When you copy the records that follow, please keep every word exactly as it is and leave out the pictures.

*** Opening of RECORDS FOR THIS TASK ***

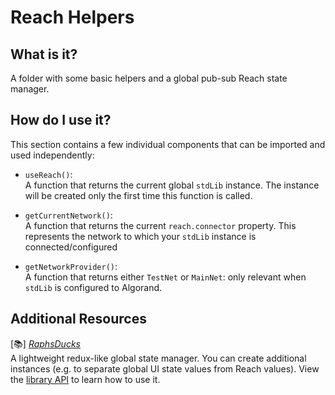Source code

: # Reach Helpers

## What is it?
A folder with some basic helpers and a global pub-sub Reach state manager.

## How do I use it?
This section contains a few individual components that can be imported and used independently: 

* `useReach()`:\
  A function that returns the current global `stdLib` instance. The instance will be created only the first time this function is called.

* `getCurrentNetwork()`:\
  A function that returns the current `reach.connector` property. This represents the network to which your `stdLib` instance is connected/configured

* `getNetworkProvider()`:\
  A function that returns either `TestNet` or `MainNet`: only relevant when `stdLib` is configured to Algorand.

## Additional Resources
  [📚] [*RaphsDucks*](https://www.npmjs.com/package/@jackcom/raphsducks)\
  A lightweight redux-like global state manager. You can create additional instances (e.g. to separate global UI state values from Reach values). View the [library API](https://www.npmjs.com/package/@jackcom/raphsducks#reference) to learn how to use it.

*** Close of RECORDS FOR THIS TASK ***

ANSWER TO THIS PROBLEM>
Source code

: # Reach Helpers

## What is it?
A folder with some basic helpers and a global pub-sub Reach state manager.

## How do I use it?
This section contains a few individual components that can be imported and used independently: 

* `useReach()`:\
  A function that returns the current global `stdLib` instance. The instance will be created only the first time this function is called.

* `getCurrentNetwork()`:\
  A function that returns the current `reach.connector` property. This represents the network to which your `stdLib` instance is connected/configured

* `getNetworkProvider()`:\
  A function that returns either `TestNet` or `MainNet`: only relevant when `stdLib` is configured to Algorand.

## Additional Resources
  [📚] [*RaphsDucks*](https://www.npmjs.com/package/@jackcom/raphsducks)\
  A lightweight redux-like global state manager. You can create additional instances (e.g. to separate global UI state values from Reach values). View the [library API](https://www.npmjs.com/package/@jackcom/raphsducks#reference) to learn how to use it.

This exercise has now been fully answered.